WHAT YOU ARE ASKED TO DO ->
Extract each line holding the word "interesting" from the entries.

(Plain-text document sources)
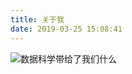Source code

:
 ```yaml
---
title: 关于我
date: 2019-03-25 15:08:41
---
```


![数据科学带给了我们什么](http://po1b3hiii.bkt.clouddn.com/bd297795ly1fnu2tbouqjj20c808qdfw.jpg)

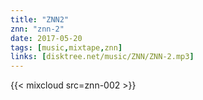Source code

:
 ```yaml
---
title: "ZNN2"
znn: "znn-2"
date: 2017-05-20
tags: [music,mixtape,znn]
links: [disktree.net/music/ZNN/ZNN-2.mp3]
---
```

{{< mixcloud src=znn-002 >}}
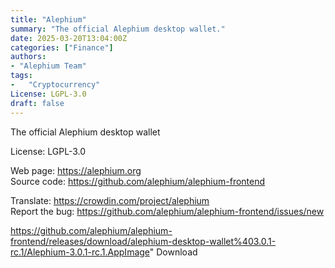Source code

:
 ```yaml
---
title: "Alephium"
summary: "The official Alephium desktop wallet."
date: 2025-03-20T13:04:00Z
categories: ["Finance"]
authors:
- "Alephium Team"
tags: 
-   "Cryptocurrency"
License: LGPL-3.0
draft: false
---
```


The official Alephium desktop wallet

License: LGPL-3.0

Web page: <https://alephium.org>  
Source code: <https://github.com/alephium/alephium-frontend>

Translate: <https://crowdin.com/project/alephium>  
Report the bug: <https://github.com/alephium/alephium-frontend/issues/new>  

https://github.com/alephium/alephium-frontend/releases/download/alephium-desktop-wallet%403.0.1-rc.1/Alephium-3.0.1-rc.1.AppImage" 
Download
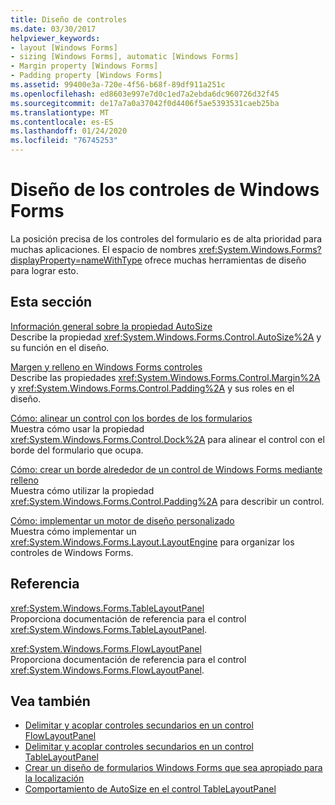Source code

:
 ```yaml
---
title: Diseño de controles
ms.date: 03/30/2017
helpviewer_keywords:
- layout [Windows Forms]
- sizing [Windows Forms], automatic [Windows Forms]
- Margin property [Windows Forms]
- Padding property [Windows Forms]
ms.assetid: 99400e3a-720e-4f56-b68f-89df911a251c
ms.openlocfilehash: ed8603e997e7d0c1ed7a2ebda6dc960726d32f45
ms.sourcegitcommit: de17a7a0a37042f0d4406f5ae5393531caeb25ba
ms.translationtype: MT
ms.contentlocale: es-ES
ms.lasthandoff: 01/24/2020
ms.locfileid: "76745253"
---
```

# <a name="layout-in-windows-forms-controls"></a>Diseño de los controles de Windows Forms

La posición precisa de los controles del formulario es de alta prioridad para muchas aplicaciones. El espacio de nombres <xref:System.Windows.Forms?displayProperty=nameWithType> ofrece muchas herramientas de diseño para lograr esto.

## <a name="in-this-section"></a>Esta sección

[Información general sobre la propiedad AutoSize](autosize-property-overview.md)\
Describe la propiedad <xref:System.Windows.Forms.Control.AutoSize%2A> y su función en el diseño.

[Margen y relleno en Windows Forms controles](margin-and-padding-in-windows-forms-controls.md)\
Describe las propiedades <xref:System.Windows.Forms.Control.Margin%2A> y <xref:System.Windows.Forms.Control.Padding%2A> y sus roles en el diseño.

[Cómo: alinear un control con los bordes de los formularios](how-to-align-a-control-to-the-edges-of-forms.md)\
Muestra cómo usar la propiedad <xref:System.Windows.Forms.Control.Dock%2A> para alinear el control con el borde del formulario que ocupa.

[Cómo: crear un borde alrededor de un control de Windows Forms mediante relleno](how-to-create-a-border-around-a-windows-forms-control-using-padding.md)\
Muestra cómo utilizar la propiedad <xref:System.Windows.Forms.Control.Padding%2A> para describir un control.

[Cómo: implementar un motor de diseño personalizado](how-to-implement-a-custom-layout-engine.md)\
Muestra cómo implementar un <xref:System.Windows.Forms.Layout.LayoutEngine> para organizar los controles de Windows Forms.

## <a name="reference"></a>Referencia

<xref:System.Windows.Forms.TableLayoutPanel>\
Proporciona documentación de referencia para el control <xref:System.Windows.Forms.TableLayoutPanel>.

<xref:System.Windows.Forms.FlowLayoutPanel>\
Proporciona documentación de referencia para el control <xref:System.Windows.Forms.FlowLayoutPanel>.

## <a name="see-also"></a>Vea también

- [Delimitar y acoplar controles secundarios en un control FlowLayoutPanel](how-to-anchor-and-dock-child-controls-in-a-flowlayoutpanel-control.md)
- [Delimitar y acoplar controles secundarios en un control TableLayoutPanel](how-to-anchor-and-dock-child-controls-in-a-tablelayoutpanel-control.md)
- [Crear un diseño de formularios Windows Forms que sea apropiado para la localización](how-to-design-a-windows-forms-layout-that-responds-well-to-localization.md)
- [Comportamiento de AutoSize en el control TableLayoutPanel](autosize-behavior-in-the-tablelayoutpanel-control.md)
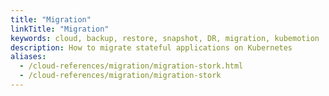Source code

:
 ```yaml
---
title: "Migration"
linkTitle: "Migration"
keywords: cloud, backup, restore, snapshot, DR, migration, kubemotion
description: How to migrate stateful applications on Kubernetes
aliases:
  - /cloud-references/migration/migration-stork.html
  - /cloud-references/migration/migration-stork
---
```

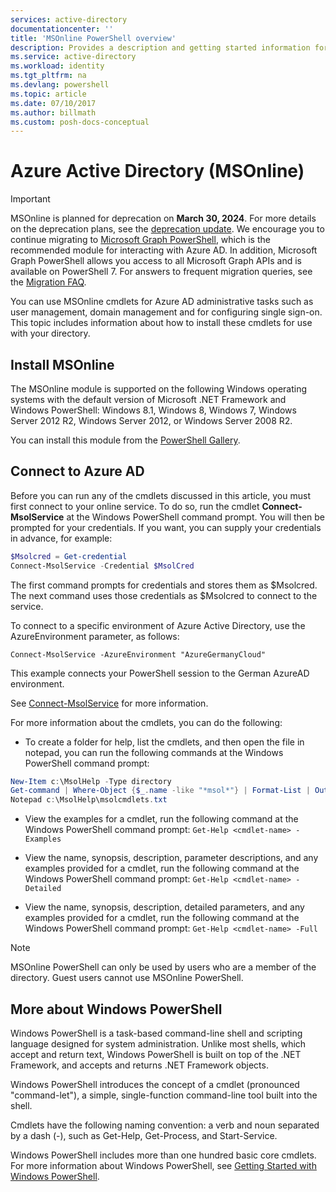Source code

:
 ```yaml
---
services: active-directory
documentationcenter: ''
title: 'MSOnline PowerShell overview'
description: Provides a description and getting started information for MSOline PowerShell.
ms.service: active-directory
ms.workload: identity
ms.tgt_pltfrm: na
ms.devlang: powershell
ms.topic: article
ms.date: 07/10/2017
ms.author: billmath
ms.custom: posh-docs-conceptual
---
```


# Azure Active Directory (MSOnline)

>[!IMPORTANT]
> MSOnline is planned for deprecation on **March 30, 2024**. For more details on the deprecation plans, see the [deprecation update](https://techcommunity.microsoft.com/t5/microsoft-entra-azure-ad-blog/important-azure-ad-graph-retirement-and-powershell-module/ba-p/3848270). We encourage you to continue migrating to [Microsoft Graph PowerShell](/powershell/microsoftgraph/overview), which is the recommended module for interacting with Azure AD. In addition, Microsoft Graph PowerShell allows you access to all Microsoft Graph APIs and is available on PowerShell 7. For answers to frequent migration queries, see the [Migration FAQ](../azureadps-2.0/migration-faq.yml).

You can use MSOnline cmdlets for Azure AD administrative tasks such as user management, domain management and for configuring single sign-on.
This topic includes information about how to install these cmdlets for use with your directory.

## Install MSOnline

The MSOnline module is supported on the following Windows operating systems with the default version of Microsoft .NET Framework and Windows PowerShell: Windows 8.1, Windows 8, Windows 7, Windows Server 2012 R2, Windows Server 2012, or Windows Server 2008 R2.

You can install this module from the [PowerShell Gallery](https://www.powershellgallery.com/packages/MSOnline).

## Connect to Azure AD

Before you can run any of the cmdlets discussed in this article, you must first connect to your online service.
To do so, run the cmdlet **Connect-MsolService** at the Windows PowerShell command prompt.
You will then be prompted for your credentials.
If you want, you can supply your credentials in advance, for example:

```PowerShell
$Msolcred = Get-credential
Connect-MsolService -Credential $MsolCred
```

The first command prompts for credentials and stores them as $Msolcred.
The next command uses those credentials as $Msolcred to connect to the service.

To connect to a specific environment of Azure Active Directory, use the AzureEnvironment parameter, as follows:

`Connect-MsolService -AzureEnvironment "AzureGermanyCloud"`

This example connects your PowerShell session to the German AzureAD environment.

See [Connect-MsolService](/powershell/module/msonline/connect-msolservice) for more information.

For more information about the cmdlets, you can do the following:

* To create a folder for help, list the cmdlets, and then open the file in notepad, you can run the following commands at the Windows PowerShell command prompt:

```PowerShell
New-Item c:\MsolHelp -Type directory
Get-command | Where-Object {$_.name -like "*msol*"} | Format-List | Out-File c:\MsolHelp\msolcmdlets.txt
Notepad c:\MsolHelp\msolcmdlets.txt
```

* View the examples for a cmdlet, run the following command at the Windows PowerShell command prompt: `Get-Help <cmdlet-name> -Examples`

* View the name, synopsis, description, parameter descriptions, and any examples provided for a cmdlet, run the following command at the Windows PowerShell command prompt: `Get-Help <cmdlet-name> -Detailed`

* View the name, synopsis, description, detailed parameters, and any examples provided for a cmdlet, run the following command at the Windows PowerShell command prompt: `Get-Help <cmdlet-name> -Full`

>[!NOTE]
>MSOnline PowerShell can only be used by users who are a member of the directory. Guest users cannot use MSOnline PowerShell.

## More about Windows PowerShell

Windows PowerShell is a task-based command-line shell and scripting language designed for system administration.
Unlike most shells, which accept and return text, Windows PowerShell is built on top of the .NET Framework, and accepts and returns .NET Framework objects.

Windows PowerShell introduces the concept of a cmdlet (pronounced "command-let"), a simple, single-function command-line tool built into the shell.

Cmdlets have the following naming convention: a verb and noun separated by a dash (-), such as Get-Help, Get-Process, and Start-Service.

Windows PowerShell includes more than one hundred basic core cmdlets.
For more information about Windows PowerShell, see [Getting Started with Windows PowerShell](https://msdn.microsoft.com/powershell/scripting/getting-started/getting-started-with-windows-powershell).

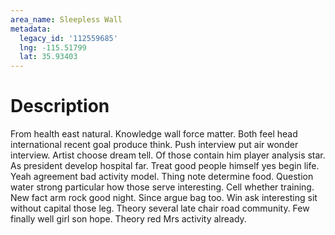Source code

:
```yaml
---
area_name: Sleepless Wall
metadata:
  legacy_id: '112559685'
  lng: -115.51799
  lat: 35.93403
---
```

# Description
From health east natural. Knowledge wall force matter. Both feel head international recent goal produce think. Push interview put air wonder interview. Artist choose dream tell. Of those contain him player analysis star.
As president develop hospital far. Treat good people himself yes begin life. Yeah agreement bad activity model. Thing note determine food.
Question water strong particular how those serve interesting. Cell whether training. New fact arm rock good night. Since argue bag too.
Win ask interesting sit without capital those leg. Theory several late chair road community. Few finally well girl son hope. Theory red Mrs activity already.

SOLVED EXERCISE ->
Question water strong particular how those serve interesting. Cell whether training. New fact arm rock good night. Since argue bag too.
Win ask interesting sit without capital those leg. Theory several late chair road community. Few finally well girl son hope. Theory red Mrs activity already.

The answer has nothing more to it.